Kedua pasang mata berbeda warna itu masih saling menatap. Mencoba mencari arti dari kalimat yang keluar dan mereka dengar.
'Apa Gaara sepatah hati itu?' Memang disaat terluka tak mungkin hati kan baik-baik saja, seperti dirinya.
Saat kepercayaanmu dikhianati.
Mereka hanya dua orang yang mencoba bertahan dari sisa luka dan kehancuran.

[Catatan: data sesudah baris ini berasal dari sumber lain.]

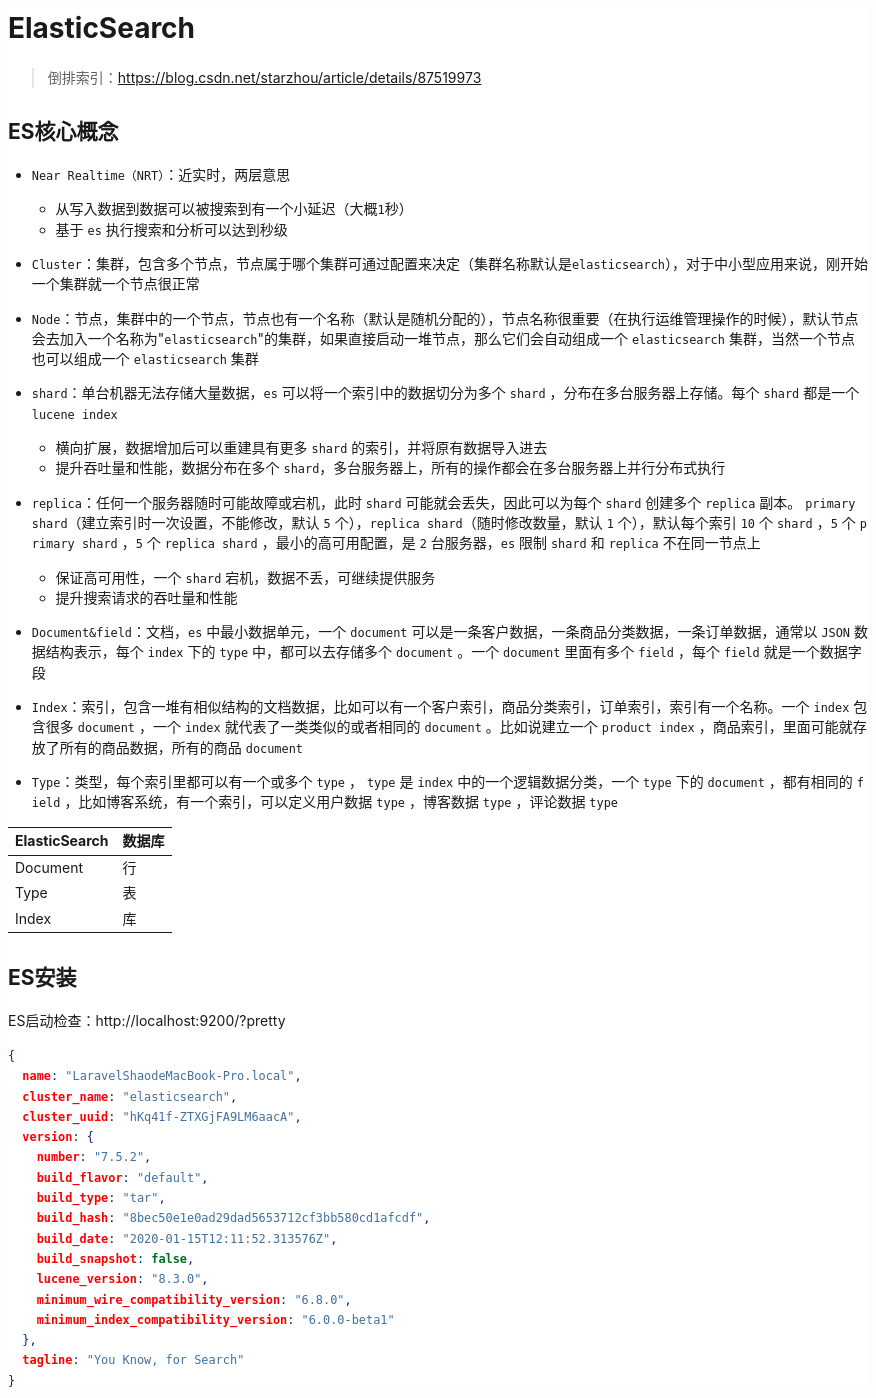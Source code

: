 # ElasticSearch

> 倒排索引：https://blog.csdn.net/starzhou/article/details/87519973

## ES核心概念

- `Near Realtime（NRT）`：近实时，两层意思
  - 从写入数据到数据可以被搜索到有一个小延迟（大概`1`秒）
  - 基于 `es` 执行搜索和分析可以达到秒级

- `Cluster`：集群，包含多个节点，节点属于哪个集群可通过配置来决定（集群名称默认是`elasticsearch`），对于中小型应用来说，刚开始一个集群就一个节点很正常
- `Node`：节点，集群中的一个节点，节点也有一个名称（默认是随机分配的），节点名称很重要（在执行运维管理操作的时候），默认节点会去加入一个名称为"`elasticsearch`"的集群，如果直接启动一堆节点，那么它们会自动组成一个 `elasticsearch` 集群，当然一个节点也可以组成一个 `elasticsearch` 集群
- `shard`：单台机器无法存储大量数据，`es` 可以将一个索引中的数据切分为多个 `shard` ，分布在多台服务器上存储。每个 `shard` 都是一个 `lucene index`
  - 横向扩展，数据增加后可以重建具有更多 `shard` 的索引，并将原有数据导入进去
  - 提升吞吐量和性能，数据分布在多个 `shard`，多台服务器上，所有的操作都会在多台服务器上并行分布式执行
- `replica`：任何一个服务器随时可能故障或宕机，此时 `shard` 可能就会丢失，因此可以为每个 `shard` 创建多个 `replica` 副本。 `primary shard`（建立索引时一次设置，不能修改，默认 `5` 个），`replica shard`（随时修改数量，默认 `1` 个），默认每个索引 `10` 个 `shard` ，`5` 个 `primary shard` ，`5` 个 `replica shard` ，最小的高可用配置，是 `2` 台服务器，`es` 限制 `shard` 和 `replica` 不在同一节点上
  - 保证高可用性，一个 `shard` 宕机，数据不丢，可继续提供服务
  - 提升搜索请求的吞吐量和性能

- `Document&field`：文档，`es` 中最小数据单元，一个 `document` 可以是一条客户数据，一条商品分类数据，一条订单数据，通常以 `JSON` 数据结构表示，每个 `index` 下的 `type` 中，都可以去存储多个 `document` 。一个 `document` 里面有多个 `field` ，每个 `field` 就是一个数据字段

- `Index`：索引，包含一堆有相似结构的文档数据，比如可以有一个客户索引，商品分类索引，订单索引，索引有一个名称。一个 `index` 包含很多 `document` ，一个 `index` 就代表了一类类似的或者相同的 `document` 。比如说建立一个 `product index` ，商品索引，里面可能就存放了所有的商品数据，所有的商品 `document`
- `Type`：类型，每个索引里都可以有一个或多个 `type` ， `type` 是 `index` 中的一个逻辑数据分类，一个 `type` 下的 `document` ，都有相同的 `field` ，比如博客系统，有一个索引，可以定义用户数据 `type` ，博客数据 `type` ，评论数据 `type` 

| ElasticSearch | 数据库 |
| ------------- | ------ |
| Document      | 行     |
| Type          | 表     |
| Index         | 库     |



## ES安装

ES启动检查：http://localhost:9200/?pretty

```json
{
  name: "LaravelShaodeMacBook-Pro.local",
  cluster_name: "elasticsearch",
  cluster_uuid: "hKq41f-ZTXGjFA9LM6aacA",
  version: {
    number: "7.5.2",
    build_flavor: "default",
    build_type: "tar",
    build_hash: "8bec50e1e0ad29dad5653712cf3bb580cd1afcdf",
    build_date: "2020-01-15T12:11:52.313576Z",
    build_snapshot: false,
    lucene_version: "8.3.0",
    minimum_wire_compatibility_version: "6.8.0",
    minimum_index_compatibility_version: "6.0.0-beta1"
  },
  tagline: "You Know, for Search"
}
```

"Oyasumi." Ucapan selamat tidur itu terlontar dari bibir Gaara, setelah lama diam dalam kebisuan. Memutar langkahnya untuk menjauh namun Ino menahannya.
Dengan senyum yang terpantri indah pada wajah ayunya, ia menahan Gaara untuk pergi. "Sebentar." Ucapnya kemudian.
Gaara menunggu.
Ino melepas jas ia kenakan, dan dikembalikannya pada sang pemilik. "Aku tidak mungkin menjadikan jas mahalmu ini teman tidurku lagi." Kata lagi yang sengaja ia tekan.
Gaara tersenyum, ia paham karena jaket yang seminggu lalu ia berikan pada Ino. "Jadi kau menjadikan jaketku teman tidurmu minggu lalu?" Pertanyaan yang diajukan dengan seringai jail.
Ino dibuat diam, apa ia salah bicara?
Gaara ikut diam, meski dalam hati ingin terbahak.
"Aku tidak keberatan, kalau kau ingin aku yang menemani tidurmu."
"Haaa?" Seolah syok yang dibuat-buat ketara Ino tunjukan.
"Bagaimana perasaan Sasuke ya, bila itu terjadi?" Gaara bertanya pada dirrinya sendiri dan dijawab gelengan oleh Ino.
Memang Gaara cukup penasaran dengan jawaban dari pertanyaannya itu. Dan keinginan terliarnya bukan hanya jaket atau jas yang menemani gadis itu tidur tapi dirinyalah yang ada disampingnya saat terjaga.
"Sudahlah." Respon Ino yang tentu saja tak tau apa yang tengah dipikirkan oleh temannya itu. Gadis itu berbalik untuk menuju kedalam rumahnya, membiarkan Gaara masih mematung disana.
Suara pintu tertutup, membuat Gaara tersadar dari lamunan liarnya. Pemuda itu mendengus, setelah nyenyunggingkan senyum seolah mengejek dirinya, lalu ikut pergi. Masuk kedalam mobilnya dan mengendarainya untuk pulang ke rumahnya sendiri.
.
.
.
Sasuke baru saja baru saja memarkirkan mobilnya pada halaman rumahnya yang kebetulan siang itu terlalu ramai dari biasanya. Ada mobil yang tak ia kenali terparkir disana.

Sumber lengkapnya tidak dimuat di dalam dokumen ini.